When the Tigers won, their supporters in the rooms burst into spontaneous applause for coach Terry Wallace. No other team's change room fills or empties so completely according to their results. Nor, for that matter, does any other team's grandstand.
It had been 323 days. The wife of a press box stalwart and Richmond supporter was pregnant then; now the baby can walk.
Kayne Pettifer, the unlikely hero who kicked the last two goals of yesterday's match, did not sing the theme song at all last year. Now he stood in the centre of the change room, the cameras upon him. His guernsey was torn, his eye was blackened, but his smile was broad.

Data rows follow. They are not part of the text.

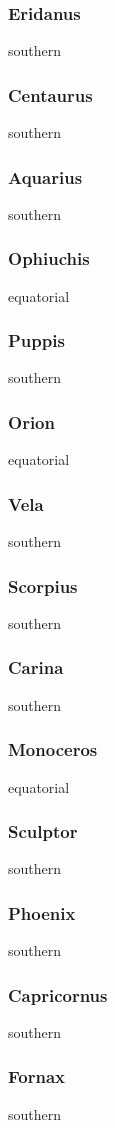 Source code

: \subsubsection{Eridanus}
southern
\subsubsection{Centaurus}
southern
\subsubsection{Aquarius}
southern
\subsubsection{Ophiuchis}
equatorial
\subsubsection{Puppis}
southern
\subsubsection{Orion}
equatorial
\subsubsection{Vela}
southern
\subsubsection{Scorpius}
southern
\subsubsection{Carina}
southern
\subsubsection{Monoceros}
equatorial
\subsubsection{Sculptor}
southern
\subsubsection{Phoenix}
southern
\subsubsection{Capricornus}
southern
\subsubsection{Fornax}
southern
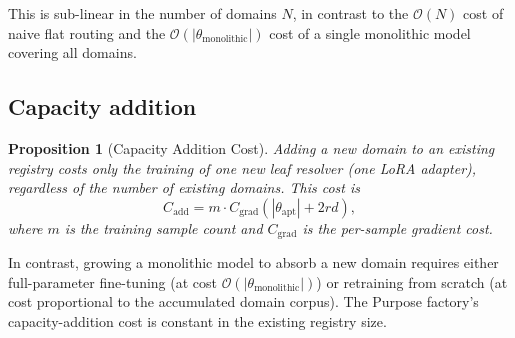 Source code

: \documentclass[twocolumn,11pt,a4paper]{article}
\newtheorem{proposition}[theorem]{Proposition}
\begin{document}
This is sub-linear in the number of domains $N$, in contrast to the $\mathcal{O}(N)$ cost of naive flat routing and the $\mathcal{O}(|\theta_{\mathrm{monolithic}}|)$ cost of a single monolithic model covering all domains.

\subsection{Capacity addition}

\begin{proposition}[Capacity Addition Cost]
\label{prop:capacity-addition}
Adding a new domain to an existing registry costs only the training of one new leaf resolver (one LoRA adapter), regardless of the number of existing domains. This cost is
\begin{equation}
C_{\mathrm{add}} = m \cdot C_{\mathrm{grad}}(|\theta_{\mathrm{apt}}| + 2rd),
\end{equation}
where $m$ is the training sample count and $C_{\mathrm{grad}}$ is the per-sample gradient cost.
\end{proposition}

In contrast, growing a monolithic model to absorb a new domain requires either full-parameter fine-tuning (at cost $\mathcal{O}(|\theta_{\mathrm{monolithic}}|)$) or retraining from scratch (at cost proportional to the accumulated domain corpus). The Purpose factory's capacity-addition cost is constant in the existing registry size.
\end{document}
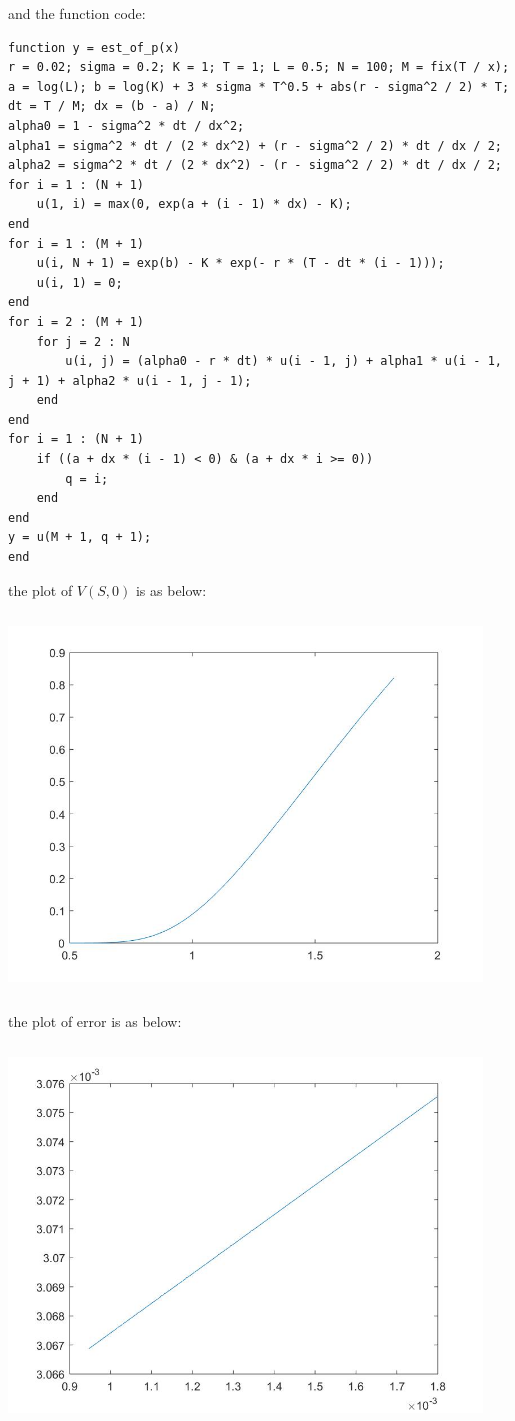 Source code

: \documentclass[letterpaper,11pt]{article}
\begin{document}
\begin{spacing}{1.2}
and the function code:
\begin{lstlisting}
function y = est_of_p(x)
r = 0.02; sigma = 0.2; K = 1; T = 1; L = 0.5; N = 100; M = fix(T / x);
a = log(L); b = log(K) + 3 * sigma * T^0.5 + abs(r - sigma^2 / 2) * T;
dt = T / M; dx = (b - a) / N;
alpha0 = 1 - sigma^2 * dt / dx^2;
alpha1 = sigma^2 * dt / (2 * dx^2) + (r - sigma^2 / 2) * dt / dx / 2;
alpha2 = sigma^2 * dt / (2 * dx^2) - (r - sigma^2 / 2) * dt / dx / 2;
for i = 1 : (N + 1)
    u(1, i) = max(0, exp(a + (i - 1) * dx) - K);
end
for i = 1 : (M + 1)
    u(i, N + 1) = exp(b) - K * exp(- r * (T - dt * (i - 1)));
    u(i, 1) = 0;
end
for i = 2 : (M + 1)
    for j = 2 : N
        u(i, j) = (alpha0 - r * dt) * u(i - 1, j) + alpha1 * u(i - 1, j + 1) + alpha2 * u(i - 1, j - 1);
    end
end
for i = 1 : (N + 1)
    if ((a + dx * (i - 1) < 0) & (a + dx * i >= 0))
        q = i;
    end
end
y = u(M + 1, q + 1);
end
\end{lstlisting}

the plot of $V(S,0)$ is as below:

\includegraphics[width=4.95in,height=3.95in]{problem2_3.jpg}

the plot of error is as below:

\includegraphics[width=4.95in,height=3.95in]{problem2_4.jpg}
\end{spacing}
\end{document}
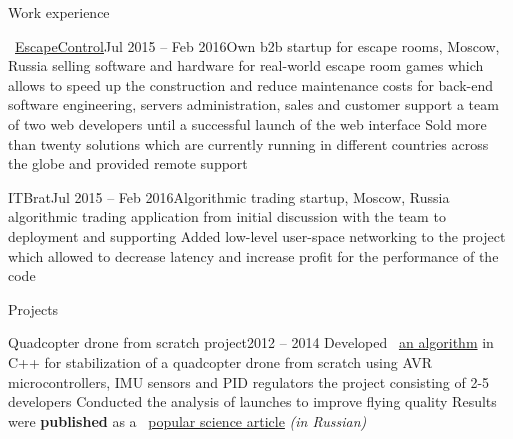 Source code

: \documentclass{resume} %
\newcommand{\mylink}{{\color{gray}\faExternalLink}}
\begin{document}
\begin{rSection}{Work experience}
	
	\begin{rSubsection}{\mylink~\href{http://escape-control.com}{EscapeControl}}{Jul 2015 -- Feb 2016}{Own b2b startup for escape rooms, Moscow, Russia}{}
		 selling software and hardware for real-world escape room games which allows to speed up the construction and reduce maintenance costs
		 for back-end software engineering, servers administration, sales and customer support
		 a team of two web developers until a successful launch of the web interface
		\myitem Sold more than twenty solutions which are currently running in different countries across the globe and provided remote support
	\end{rSubsection}
	
	\begin{rSubsection}{ITBrat}{Jul 2015 -- Feb 2016}{Algorithmic trading startup, Moscow, Russia}{}
		 algorithmic trading application from initial discussion with the team to deployment and supporting
		\myitem Added low-level user-space networking to the project which allowed to decrease latency and increase profit
		 for the performance of the code
	\end{rSubsection}
	
	
\end{rSection}

\begin{rSection}{Projects}
	\begin{rSubsection}{Quadcopter drone from scratch project}{2012 -- 2014}{}{}
		\myitem Developed \mylink~\href{https://github.com/it-workshop/Quadrocopter}{an algorithm} in C++ for stabilization of a quadcopter drone from scratch using AVR microcontrollers, IMU sensors and PID regulators
		 the project consisting of 2-5 developers
		\myitem Conducted the analysis of launches to improve flying quality
		\myitem Results were {\bf published} as a \mylink~\href{http://web.archive.org/web/20141016114551/http://habrahabr.ru/company/technoworks/blog/216437/}{popular science article} {\em (in Russian)}
	\end{rSubsection}
\end{rSection}
\end{document}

When the Tigers last won, he was sharing a house with a couple of teammates who are no longer at the club. He knew it must have been close for him, too.
Richmond is a club that does not recognise half-measures. It lost in a record number of games, money, and respect. It changed coaches, but lost again last week, pathetically.
Then, at this lowest ebb, it lost its major sponsor, so late in the piece that the TAC's name and slogan was still apparent on guernseys and other kit yesterday. This was a club that needed to win something.
Wallace said he thought the Tigers were too focused last week on winning and the redemption it would bring, and not enough on the kicks, marks, handballs and plans that would bring it. But football is about winning, or what's the point?
No fan expects his or her team to win every week, but nor do they expect non-stop defeat and the ridicule it attracts. The head will tell them it is mostly good-natured, but the heart hurts just the same.
It was this verity that made yesterday's wooden spoon rematch perversely as absorbing in the previous night's grand final return bout. For each club, this match carried a premium, because it was a chance to win.
The outcome was a match without much polish, but with another quality that in its own way shines even more brightly: desperation and its spawn, inspiration. It also had the sort of spiteful edge that can exist only when two teams really mean it. It was a grand final of a kind.
Wallace was not triumphal at the end, just pleased that those long summer hours of planning that he said last week might as well have been spent in the pub were not wasted after all.
He will know that for long stretches of this match, Hawthorn looked a likelier team of the future. He, like everyone else in the ground, was in awe of the sleek talent of Lance Franklin, exposed on an AFL field for the first time yesterday, but not likely to be fully realised for a couple of years.
The Hawks worked like navvies, but for a pittance of a reward. But the Tigers worked hard, too. The coach was trying to bring a hobbling Kane Johnson to the bench in the last quarter when the skipper snapped a goal.
Pettifer was on his own admission a spent force, with hands on hips, when the loose ball came his way for the goal that completed the result.
The consensus before the match was the Tigers have a better list at the moment, and it was this that won them the day yesterday. But a year is a long time, and football changes by the minute.
When Darren Gaspar passed truly yesterday after twice kicking the ball astray, the Tiger fans gave him a bronx cheer (which he acknowledged). But by match's end, he was one of the sainted again.
Wallace said these were just games, but he has been part of enough football fairytales to know otherwise. Wallace said that the process was what mattered, but knows that a win by any other name tastes as sweet. No winner in its moment of triumph slaps hands and screams about great process.
In the rooms, no one was singing the theme song. The gaps on the wall where the TAC posters once hung were a reminder that the next twist might only be a week away. But at least the Tigers could look each other and their supporters in the eyes.
When the Tigers won, they rejoiced because victory - however humble, however qualified - beats the hell out of losing.